The commission met only twice amid the series of lawsuits seeking to curb its authority and claims by Democrats that it was stacked to recommend voting restrictions favorable to the president’s party.

In a statement, White House press secretary Sarah Huckabee Sanders said there is “substantial evidence of voter fraud” and blamed the ending of the commission on the refusal of many states to provide voter data sought by the commission and the cost of ongoing federal lawsuits.

The bipartisan panel, known as the Presidential Advisory Commission on Election Integrity, had been nominally chaired by Vice President Pence and led by Kansas Secretary of State Kris Kobach, a Republican who has aggressively sought to prosecute alleged voter fraud in his state.

In the statement, Sanders said Trump had signed an executive order asking the Department of Homeland Security to review voter fraud issues and “determine next courses of action.”



“The commission never had anything to do with election integrity,” Senate Minority Leader Charles Schumer, D-N.Y., said in a statement. “It was instead a front to suppress the vote, perpetrate dangerous and baseless claims, and was ridiculed from one end of the country to the other. This shows that ill-founded proposals that just appeal to a narrow group of people won’t work, and we hope they’ll learn this lesson elsewhere.”

Other critics of the commission, including former Missouri Secretary of State Jason Kander,  also hailed Trump’s announcement.

“President Trump created his sham voting commission to substantiate a lie he told about voter fraud in the 2016 election,” said Kander, president of the advocacy group Let America Vote. “When he couldn’t come up with any fake evidence, and under relentless pressure, he had no choice but to disband his un-American commission. . . . Good riddance.”

The 11-member commission proved a magnet for controversy from the outset and was sued by Dunlap, who alleged in November that he has been kept in the dark about its operations, rendering his participation “essentially meaningless.”

A federal judge last month ruled partly in Dunlap’s favor.


Dunlap said in a statement Wednesday that he is not surprised the commission was dissolved.

“The Presidential Advisory Commission on Election Integrity has not functioned according to the Federal Advisory Committee Act since its inception, and the ruling in my favor pursuant to the complaint I filed in the U.S. District Court has borne those shortcomings out,” he said. “The lack of transparency brought nothing but suspicion onto the work of the commission, which bankrupted it of any chance at public legitimacy.”

American Oversight, a nonprofit government watchdog group that helped represent Dunlap in the lawsuit, credited his efforts for the commission’s demise.

“It’s no coincidence that the president dissolved the commission once it became clear it wouldn’t be permitted to operate in the shadows,” American Oversight Executive Director Austin Evers said in a statement Wednesday. “Secretary Dunlap deserves our gratitude for stepping into the breach to take on adversaries of democracy. We intend to continue to fight for his right to access to the commission’s secret communications. President Trump can dissolve the commission, but the law doesn’t allow him or the commission to slink away from view and avoid accountability.”

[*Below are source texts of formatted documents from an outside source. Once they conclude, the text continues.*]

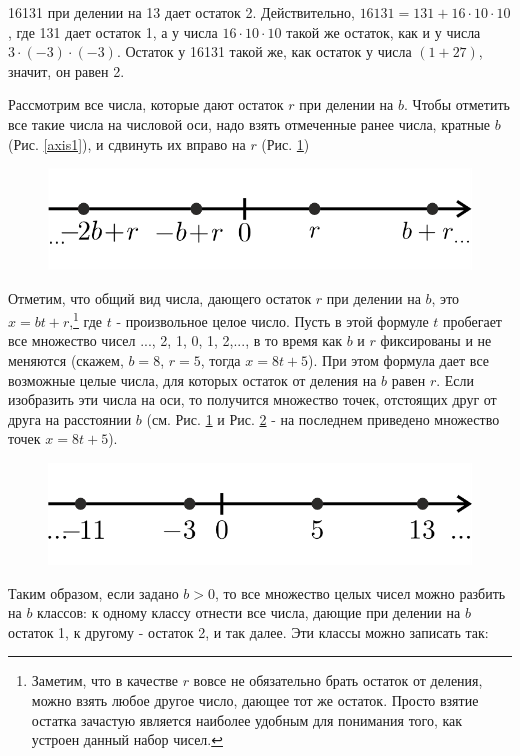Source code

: \begin{samp}
16131 при делении на 13 дает остаток 2. Действительно,   $16131 = 131 + 16\cdot10\cdot10$,    где 131 дает остаток 1,  а у числа $16\cdot10\cdot10$ такой же остаток, как и у числа  $3\cdot(-3)\cdot(-3)$. Остаток у 16131 такой же, как остаток у числа $(1+27)$, значит, он равен 2.
\end{samp}

Рассмотрим все числа, которые дают остаток $r$ при делении на $b$. Чтобы отметить все такие числа на числовой оси, надо взять отмеченные ранее числа, кратные $b$ (Рис. \ref{axis1}), и сдвинуть их вправо на $r$ (Рис. \ref{axis3})

\begin{figure}[h]
  \centering
\includegraphics[width=.5\linewidth]{./img/axis3}
  \caption{}
  \label{axis3}
\end{figure}

Отметим, что общий вид числа, дающего остаток $r$ при делении на $b$, это $x = bt + r$,\footnote{Заметим, что в качестве $r$ вовсе не обязательно брать остаток от деления, можно взять любое другое число, дающее тот же остаток. Просто взятие остатка зачастую является наиболее удобным для понимания того, как устроен данный набор чисел.} где $t$ - произвольное целое число. Пусть в этой формуле $t$ пробегает все множество чисел {..., 2, 1, 0, 1, 2,...}, в то время как $b$ и $r$ фиксированы и не меняются (скажем, $b=8$,  $r=5$, тогда $x=8t+5$). При этом формула дает все возможные целые числа, для которых остаток от деления на $b$ равен $r$. Если изобразить эти числа на оси, то получится множество точек, отстоящих друг от друга на расстоянии $b$ (см. Рис. \ref{axis3} и Рис. \ref{axis4} - на последнем приведено множество точек $x=8t+5$).

\begin{figure}[h]
  \centering
\includegraphics[width=.5\linewidth]{./img/axis4}
  \caption{}
  \label{axis4}
\end{figure}

Таким образом, если задано $b > 0$, то все множество целых чисел можно разбить на $b$ классов: к одному классу отнести все числа, дающие при делении на $b$ остаток 1, к другому - остаток 2, и так далее. Эти классы можно записать так:

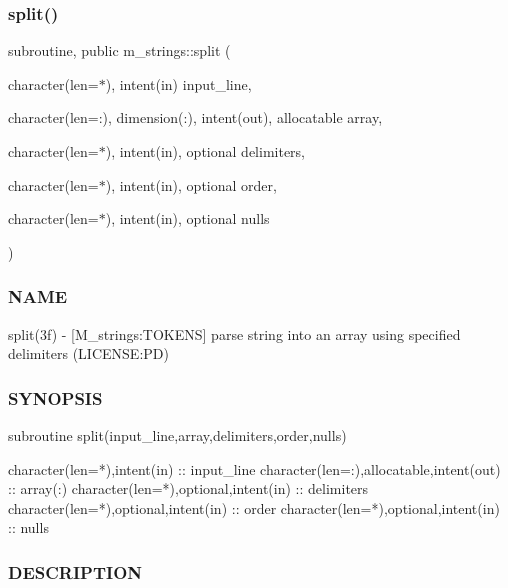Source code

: \mbox{\label{namespacem__strings_a3f0119fab962146c7656cad592dd9acd}} 
\subsubsection{\texorpdfstring{split()}{split()}}
{\footnotesize\ttfamily subroutine, public m\+\_\+strings\+::split (\begin{DoxyParamCaption}\item[{character(len=$\ast$), intent(in)}]{input\+\_\+line,  }\item[{character(len=\+:), dimension(\+:), intent(out), allocatable}]{array,  }\item[{character(len=$\ast$), intent(in), optional}]{delimiters,  }\item[{character(len=$\ast$), intent(in), optional}]{order,  }\item[{character(len=$\ast$), intent(in), optional}]{nulls }\end{DoxyParamCaption})}



\subsubsection*{N\+A\+ME}

split(3f) -\/ \mbox{[}M\+\_\+strings\+:T\+O\+K\+E\+NS\mbox{]} parse string into an array using specified delimiters (L\+I\+C\+E\+N\+SE\+:PD) 

\subsubsection*{S\+Y\+N\+O\+P\+S\+IS}

\begin{DoxyVerb}subroutine split(input_line,array,delimiters,order,nulls)

 character(len=*),intent(in)              :: input_line
 character(len=:),allocatable,intent(out) :: array(:)
 character(len=*),optional,intent(in)     :: delimiters
 character(len=*),optional,intent(in)     :: order
 character(len=*),optional,intent(in)     :: nulls
\end{DoxyVerb}
 \subsubsection*{D\+E\+S\+C\+R\+I\+P\+T\+I\+ON}

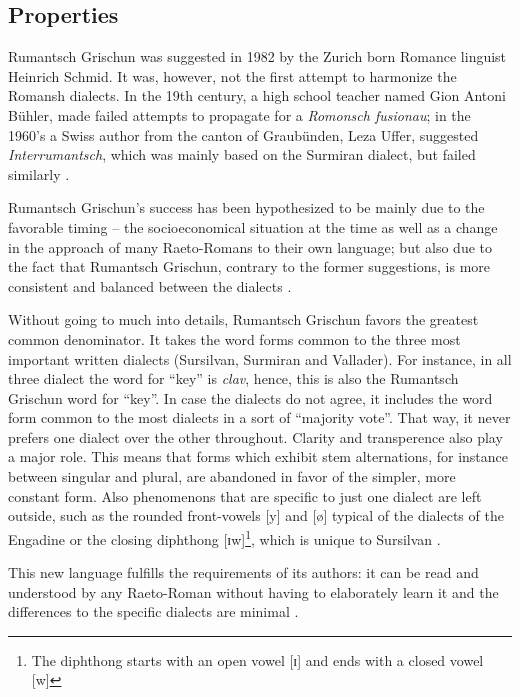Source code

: \subsection{Properties}
Rumantsch Grischun was suggested in 1982 by the Zurich born Romance linguist Heinrich Schmid. 
It was, however, not the first attempt to harmonize the Romansh dialects. 
In the 19th century, a high school teacher named Gion Antoni Bühler, made failed attempts to propagate for a \emph{Romonsch fusionau}; in the 1960's a Swiss author from the canton of Graubünden, Leza Uffer, suggested \emph{Interrumantsch}, which was mainly based on the Surmiran dialect, but failed similarly \cite[39]{liver1999}.

Rumantsch Grischun's success has been hypothesized to be mainly due to the favorable timing -- the socioeconomical situation at the time as well as a change in the approach of many Raeto-Romans to their own language; but also due to the fact that Rumantsch Grischun, contrary to the former suggestions, is more consistent and balanced between the dialects \autocite[69]{liver1999}.

Without going to much into details, Rumantsch Grischun favors the greatest common denominator. 
It takes the word forms common to the three most important written dialects (Sursilvan, Surmiran and Vallader). For instance, in all three dialect the word for \enquote{key} is \emph{clav}, hence, this is also the Rumantsch Grischun word for \enquote{key}.
In case the dialects do not agree, it includes the word form common to the most dialects in a sort of \enquote{majority vote}. 
That way, it never prefers one dialect over the other throughout. 
Clarity and transperence also play a major role. 
This means that forms which exhibit stem alternations, for instance between singular and plural, are abandoned in favor of the simpler, more constant form.
Also phenomenons that are specific to just one dialect are left outside, such as the rounded front-vowels [y] and [ø] typical of the dialects of the Engadine or the closing diphthong [ɪw]\footnote{The diphthong starts with an open vowel [ɪ] and ends with a closed vowel [w]}, which is unique to Sursilvan \autocite[70]{liver1999}.

This new language fulfills the requirements of its authors: it can be read and understood by any Raeto-Roman without having to elaborately learn it and the differences to the specific dialects are minimal \autocite[72]{liver1999}. 


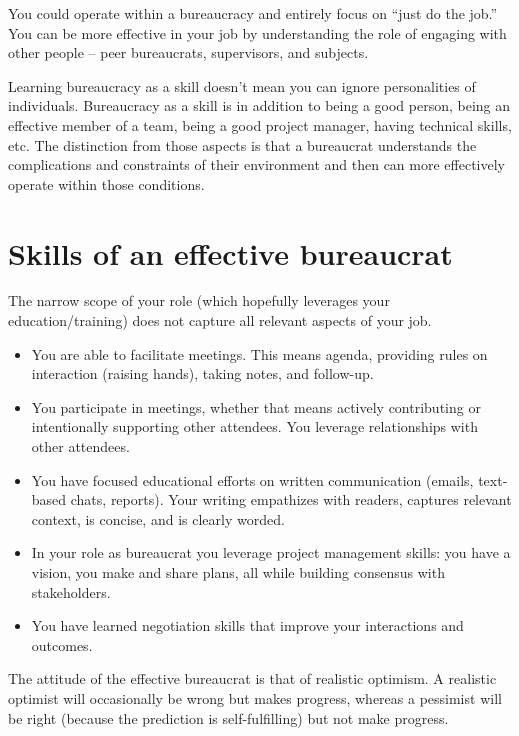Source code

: You could operate within a bureaucracy and entirely focus on ``just do the job.'' You can be more effective in your job by understanding the role of engaging with other people -- peer bureaucrats, supervisors, and subjects. %

Learning bureaucracy as a skill doesn't mean you can ignore personalities of individuals. Bureaucracy as a skill is in addition to being a good person, being an effective member of a team, being a good project manager, having technical skills, etc. The distinction from those aspects is that a bureaucrat understands the complications and constraints of their environment and then can more effectively operate within those conditions.


\section{Skills of an effective bureaucrat}

The narrow scope of your role (which hopefully leverages your education/training) does not capture all relevant aspects of your job. 
\begin{itemize}
    \item You are able to facilitate meetings. This means agenda, providing rules on interaction (raising hands), taking notes, and follow-up.
    \item You participate in meetings, whether that means actively contributing or intentionally supporting other attendees. You leverage relationships with other attendees. 
    \item You have focused educational efforts on written communication (emails, text-based chats, reports). Your writing empathizes with readers, captures relevant context, is concise, and is clearly worded.
    \item In your role as bureaucrat you leverage project management skills: you have a vision, you make and share plans, all while building consensus with stakeholders.
    \item You have learned negotiation skills \cite{1982_Cohen} that improve your interactions and outcomes.
\end{itemize}

The attitude of the effective bureaucrat  is that of realistic optimism. A realistic optimist will occasionally be wrong but makes progress, whereas a pessimist will be right (because the prediction is self-fulfilling) but not make progress.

The commission had been targeted in at least eight other lawsuits seeking to curb its operations or make its deliberations more transparent. Several of those stemmed from an early sweeping request to states for voter data that some, including those led by Republicans, deemed too intrusive.

The panel met publicly in Washington in July and in New Hampshire in September. Other meetings planned across the country never materialized.


The panel was rattled in the fall by two unforeseen events: the arrest of a staff member on charges of possessing child pornography and the death of one of the commissioners, Democrat David Dunn, a former Arkansas state legislator.

The original executive order establishing the commission called for it to produce a report to Trump detailing laws and policies that both enhance and undermine “the American people’s confidence in the integrity of the voting.”

Despite the accusations of bias, both Trump and Pence had said in opening remarks at the first commission meeting that it had no preordained agenda.

That did not reassure critics.

“This commission started as a tragedy and ended as a farce,” said Michael Waldman, president of the Brennan Center for Justice, a fierce critic of the panel. “It was a colossal waste of taxpayer money from the very beginning.”

A senior White House aide said Democrats on the commission were to blame for refusing to work with the panel, as were states that refused to turn over public data.

The aide, who was not authorized to speak on behalf of the commission and spoke on the condition of anonymity, said that the Department of Homeland Security is “better equipped to take up the matter.”